Data supplied =>
******

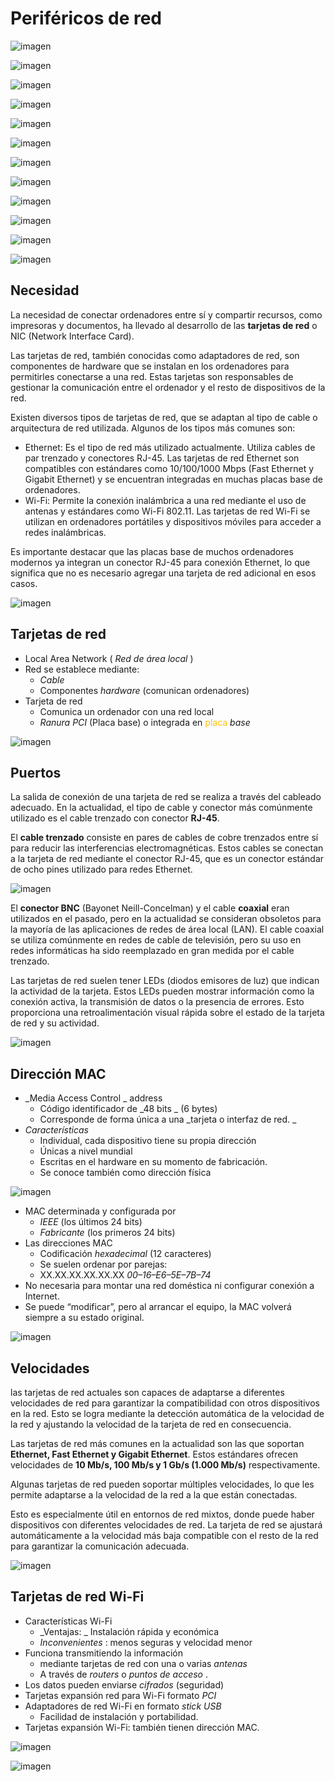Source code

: # Periféricos de red

![imagen](img/UD_10_-_Perif%C3%A9ricos_%28tema_completo%29115.jpg)

![imagen](img/UD_10_-_Perif%C3%A9ricos_%28tema_completo%29116.png)

![imagen](img/UD_10_-_Perif%C3%A9ricos_%28tema_completo%29117.jpg)

![imagen](img/UD_10_-_Perif%C3%A9ricos_%28tema_completo%29118.png)

![imagen](img/UD_10_-_Perif%C3%A9ricos_%28tema_completo%29119.jpg)

![imagen](img/UD_10_-_Perif%C3%A9ricos_%28tema_completo%29120.jpg)

![imagen](img/UD_10_-_Perif%C3%A9ricos_%28tema_completo%29121.png)

![imagen](img/UD_10_-_Perif%C3%A9ricos_%28tema_completo%29122.jpg)

![imagen](img/UD_10_-_Perif%C3%A9ricos_%28tema_completo%29123.jpg)

![imagen](img/UD_10_-_Perif%C3%A9ricos_%28tema_completo%29124.png)

![imagen](img/UD_10_-_Perif%C3%A9ricos_%28tema_completo%29125.jpg)

![imagen](img/UD_10_-_Perif%C3%A9ricos_%28tema_completo%29126.jpg)

## Necesidad

La necesidad de conectar ordenadores entre sí y compartir recursos, como impresoras y documentos, ha llevado al desarrollo de las **tarjetas de red** o NIC (Network Interface Card).

Las tarjetas de red, también conocidas como adaptadores de red, son componentes de hardware que se instalan en los ordenadores para permitirles conectarse a una red. Estas tarjetas son responsables de gestionar la comunicación entre el ordenador y el resto de dispositivos de la red.

Existen diversos tipos de tarjetas de red, que se adaptan al tipo de cable o arquitectura de red utilizada. Algunos de los tipos más comunes son:

- Ethernet: Es el tipo de red más utilizado actualmente. Utiliza cables de par trenzado y conectores RJ-45. Las tarjetas de red Ethernet son compatibles con estándares como 10/100/1000 Mbps (Fast Ethernet y Gigabit Ethernet) y se encuentran integradas en muchas placas base de ordenadores.
- Wi-Fi: Permite la conexión inalámbrica a una red mediante el uso de antenas y estándares como Wi-Fi 802.11. Las tarjetas de red Wi-Fi se utilizan en ordenadores portátiles y dispositivos móviles para acceder a redes inalámbricas.

Es importante destacar que las placas base de muchos ordenadores modernos ya integran un conector RJ-45 para conexión Ethernet, lo que significa que no es necesario agregar una tarjeta de red adicional en esos casos.

![imagen](img/UD_10_-_Perif%C3%A9ricos_%28tema_completo%29127.jpg)

## Tarjetas de red

* Local Area Network \( _Red de área local_ \)
* Red se establece mediante:
  * _Cable_
  * Componentes  _hardware_  \(comunican ordenadores\)
* Tarjeta de red
  * Comunica un ordenador con una red local
  * _Ranura_  <span style="color:#FFC000"> </span>  _PCI_  <span style="color:#FFC000"> </span> \(Placa base\) o integrada en  <span style="color:#FFC000">placa </span>  _base_

![imagen](img/UD_10_-_Perif%C3%A9ricos_%28tema_completo%29128.jpg)

## Puertos

La salida de conexión de una tarjeta de red se realiza a través del cableado adecuado. En la actualidad, el tipo de cable y conector más comúnmente utilizado es el cable trenzado con conector **RJ-45**.

El **cable trenzado** consiste en pares de cables de cobre trenzados entre sí para reducir las interferencias electromagnéticas. Estos cables se conectan a la tarjeta de red mediante el conector RJ-45, que es un conector estándar de ocho pines utilizado para redes Ethernet.

![imagen](img/UD_10_-_Perif%C3%A9ricos_%28tema_completo%29130.jpg)

El **conector BNC** (Bayonet Neill-Concelman) y el cable **coaxial** eran utilizados en el pasado, pero en la actualidad se consideran obsoletos para la mayoría de las aplicaciones de redes de área local (LAN). El cable coaxial se utiliza comúnmente en redes de cable de televisión, pero su uso en redes informáticas ha sido reemplazado en gran medida por el cable trenzado.

Las tarjetas de red suelen tener LEDs (diodos emisores de luz) que indican la actividad de la tarjeta. Estos LEDs pueden mostrar información como la conexión activa, la transmisión de datos o la presencia de errores. Esto proporciona una retroalimentación visual rápida sobre el estado de la tarjeta de red y su actividad.

![imagen](img/UD_10_-_Perif%C3%A9ricos_%28tema_completo%29129.png)

## Dirección MAC

* _Media Access Control _ address
  * Código identificador de  _48 bits _ \(6 bytes\)
  * Corresponde de forma única a una  _tarjeta o interfaz de red\. _
* _Características_
  * Individual, cada dispositivo tiene su propia dirección
  * Únicas a nivel mundial
  * Escritas en el hardware en su momento de fabricación\.
  * Se conoce también como dirección física

![imagen](img/UD_10_-_Perif%C3%A9ricos_%28tema_completo%29131.jpg)

* MAC determinada y configurada por
  * _IEEE_  \(los últimos 24 bits\)
  * _Fabricante_  \(los primeros 24 bits\)
* Las direcciones MAC
  * Codificación  _hexadecimal_  \(12 caracteres\)
  * Se suelen ordenar por parejas:
  * XX\.XX\.XX\.XX\.XX\.XX  _00–16–E6–5E–7B–74_
* No necesaria para montar una red doméstica ni configurar conexión a Internet\.
* Se puede “modificar”, pero al arrancar el equipo, la MAC volverá siempre a su estado original\.

![imagen](img/UD_10_-_Perif%C3%A9ricos_%28tema_completo%29132.jpg)

## Velocidades

las tarjetas de red actuales son capaces de adaptarse a diferentes velocidades de red para garantizar la compatibilidad con otros dispositivos en la red. Esto se logra mediante la detección automática de la velocidad de la red y ajustando la velocidad de la tarjeta de red en consecuencia.

Las tarjetas de red más comunes en la actualidad son las que soportan **Ethernet, Fast Ethernet y Gigabit Ethernet**. Estos estándares ofrecen velocidades de **10 Mb/s, 100 Mb/s y 1 Gb/s (1.000 Mb/s)** respectivamente.

Algunas tarjetas de red pueden soportar múltiples velocidades, lo que les permite adaptarse a la velocidad de la red a la que están conectadas.

Esto es especialmente útil en entornos de red mixtos, donde puede haber dispositivos con diferentes velocidades de red. La tarjeta de red se ajustará automáticamente a la velocidad más baja compatible con el resto de la red para garantizar la comunicación adecuada.

![imagen](img/UD_10_-_Perif%C3%A9ricos_%28tema_completo%29133.gif)

## Tarjetas de red Wi\-Fi

* Características Wi\-Fi
  * _Ventajas: _ Instalación rápida y  económica
  * _Inconvenientes_ : menos seguras y velocidad menor
* Funciona transmitiendo la información
  * mediante tarjetas de red con una o varias  _antenas_
  * A través de  _routers_  o  _puntos_  <span style="color:#FFC000"> </span>  _de_  <span style="color:#FFC000"> </span>  _acceso_ \.
* Los datos pueden enviarse  _cifrados_  \(seguridad\)
* Tarjetas expansión red para Wi\-Fi formato  _PCI_
* Adaptadores de red Wi\-Fi en formato  _stick_  <span style="color:#FFC000"> </span>  _USB_
  * Facilidad de instalación y portabilidad\.
* Tarjetas expansión Wi\-Fi: también tienen dirección MAC\.

![imagen](img/UD_10_-_Perif%C3%A9ricos_%28tema_completo%29134.jpg)

![imagen](img/UD_10_-_Perif%C3%A9ricos_%28tema_completo%29135.png)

******

Before copying, set the pictures aside; then give the records again exactly.

Response =>
Source code

: # Periféricos de red

![imagen](img/UD_10_-_Perif%C3%A9ricos_%28tema_completo%29115.jpg)

![imagen](img/UD_10_-_Perif%C3%A9ricos_%28tema_completo%29116.png)

![imagen](img/UD_10_-_Perif%C3%A9ricos_%28tema_completo%29117.jpg)

![imagen](img/UD_10_-_Perif%C3%A9ricos_%28tema_completo%29118.png)

![imagen](img/UD_10_-_Perif%C3%A9ricos_%28tema_completo%29119.jpg)

![imagen](img/UD_10_-_Perif%C3%A9ricos_%28tema_completo%29120.jpg)

![imagen](img/UD_10_-_Perif%C3%A9ricos_%28tema_completo%29121.png)

![imagen](img/UD_10_-_Perif%C3%A9ricos_%28tema_completo%29122.jpg)

![imagen](img/UD_10_-_Perif%C3%A9ricos_%28tema_completo%29123.jpg)

![imagen](img/UD_10_-_Perif%C3%A9ricos_%28tema_completo%29124.png)

![imagen](img/UD_10_-_Perif%C3%A9ricos_%28tema_completo%29125.jpg)

![imagen](img/UD_10_-_Perif%C3%A9ricos_%28tema_completo%29126.jpg)

## Necesidad

La necesidad de conectar ordenadores entre sí y compartir recursos, como impresoras y documentos, ha llevado al desarrollo de las **tarjetas de red** o NIC (Network Interface Card).

Las tarjetas de red, también conocidas como adaptadores de red, son componentes de hardware que se instalan en los ordenadores para permitirles conectarse a una red. Estas tarjetas son responsables de gestionar la comunicación entre el ordenador y el resto de dispositivos de la red.

Existen diversos tipos de tarjetas de red, que se adaptan al tipo de cable o arquitectura de red utilizada. Algunos de los tipos más comunes son:

- Ethernet: Es el tipo de red más utilizado actualmente. Utiliza cables de par trenzado y conectores RJ-45. Las tarjetas de red Ethernet son compatibles con estándares como 10/100/1000 Mbps (Fast Ethernet y Gigabit Ethernet) y se encuentran integradas en muchas placas base de ordenadores.
- Wi-Fi: Permite la conexión inalámbrica a una red mediante el uso de antenas y estándares como Wi-Fi 802.11. Las tarjetas de red Wi-Fi se utilizan en ordenadores portátiles y dispositivos móviles para acceder a redes inalámbricas.

Es importante destacar que las placas base de muchos ordenadores modernos ya integran un conector RJ-45 para conexión Ethernet, lo que significa que no es necesario agregar una tarjeta de red adicional en esos casos.

![imagen](img/UD_10_-_Perif%C3%A9ricos_%28tema_completo%29127.jpg)

## Tarjetas de red

* Local Area Network \( _Red de área local_ \)
* Red se establece mediante:
  * _Cable_
  * Componentes  _hardware_  \(comunican ordenadores\)
* Tarjeta de red
  * Comunica un ordenador con una red local
  * _Ranura_  <span style="color:#FFC000"> </span>  _PCI_  <span style="color:#FFC000"> </span> \(Placa base\) o integrada en  <span style="color:#FFC000">placa </span>  _base_

![imagen](img/UD_10_-_Perif%C3%A9ricos_%28tema_completo%29128.jpg)

## Puertos

La salida de conexión de una tarjeta de red se realiza a través del cableado adecuado. En la actualidad, el tipo de cable y conector más comúnmente utilizado es el cable trenzado con conector **RJ-45**.

El **cable trenzado** consiste en pares de cables de cobre trenzados entre sí para reducir las interferencias electromagnéticas. Estos cables se conectan a la tarjeta de red mediante el conector RJ-45, que es un conector estándar de ocho pines utilizado para redes Ethernet.

![imagen](img/UD_10_-_Perif%C3%A9ricos_%28tema_completo%29130.jpg)

El **conector BNC** (Bayonet Neill-Concelman) y el cable **coaxial** eran utilizados en el pasado, pero en la actualidad se consideran obsoletos para la mayoría de las aplicaciones de redes de área local (LAN). El cable coaxial se utiliza comúnmente en redes de cable de televisión, pero su uso en redes informáticas ha sido reemplazado en gran medida por el cable trenzado.

Las tarjetas de red suelen tener LEDs (diodos emisores de luz) que indican la actividad de la tarjeta. Estos LEDs pueden mostrar información como la conexión activa, la transmisión de datos o la presencia de errores. Esto proporciona una retroalimentación visual rápida sobre el estado de la tarjeta de red y su actividad.

![imagen](img/UD_10_-_Perif%C3%A9ricos_%28tema_completo%29129.png)

## Dirección MAC

* _Media Access Control _ address
  * Código identificador de  _48 bits _ \(6 bytes\)
  * Corresponde de forma única a una  _tarjeta o interfaz de red\. _
* _Características_
  * Individual, cada dispositivo tiene su propia dirección
  * Únicas a nivel mundial
  * Escritas en el hardware en su momento de fabricación\.
  * Se conoce también como dirección física

![imagen](img/UD_10_-_Perif%C3%A9ricos_%28tema_completo%29131.jpg)

* MAC determinada y configurada por
  * _IEEE_  \(los últimos 24 bits\)
  * _Fabricante_  \(los primeros 24 bits\)
* Las direcciones MAC
  * Codificación  _hexadecimal_  \(12 caracteres\)
  * Se suelen ordenar por parejas:
  * XX\.XX\.XX\.XX\.XX\.XX  _00–16–E6–5E–7B–74_
* No necesaria para montar una red doméstica ni configurar conexión a Internet\.
* Se puede “modificar”, pero al arrancar el equipo, la MAC volverá siempre a su estado original\.

![imagen](img/UD_10_-_Perif%C3%A9ricos_%28tema_completo%29132.jpg)

## Velocidades

las tarjetas de red actuales son capaces de adaptarse a diferentes velocidades de red para garantizar la compatibilidad con otros dispositivos en la red. Esto se logra mediante la detección automática de la velocidad de la red y ajustando la velocidad de la tarjeta de red en consecuencia.

Las tarjetas de red más comunes en la actualidad son las que soportan **Ethernet, Fast Ethernet y Gigabit Ethernet**. Estos estándares ofrecen velocidades de **10 Mb/s, 100 Mb/s y 1 Gb/s (1.000 Mb/s)** respectivamente.

Algunas tarjetas de red pueden soportar múltiples velocidades, lo que les permite adaptarse a la velocidad de la red a la que están conectadas.

Esto es especialmente útil en entornos de red mixtos, donde puede haber dispositivos con diferentes velocidades de red. La tarjeta de red se ajustará automáticamente a la velocidad más baja compatible con el resto de la red para garantizar la comunicación adecuada.

![imagen](img/UD_10_-_Perif%C3%A9ricos_%28tema_completo%29133.gif)

## Tarjetas de red Wi\-Fi

* Características Wi\-Fi
  * _Ventajas: _ Instalación rápida y  económica
  * _Inconvenientes_ : menos seguras y velocidad menor
* Funciona transmitiendo la información
  * mediante tarjetas de red con una o varias  _antenas_
  * A través de  _routers_  o  _puntos_  <span style="color:#FFC000"> </span>  _de_  <span style="color:#FFC000"> </span>  _acceso_ \.
* Los datos pueden enviarse  _cifrados_  \(seguridad\)
* Tarjetas expansión red para Wi\-Fi formato  _PCI_
* Adaptadores de red Wi\-Fi en formato  _stick_  <span style="color:#FFC000"> </span>  _USB_
  * Facilidad de instalación y portabilidad\.
* Tarjetas expansión Wi\-Fi: también tienen dirección MAC\.

![imagen](img/UD_10_-_Perif%C3%A9ricos_%28tema_completo%29134.jpg)

![imagen](img/UD_10_-_Perif%C3%A9ricos_%28tema_completo%29135.png)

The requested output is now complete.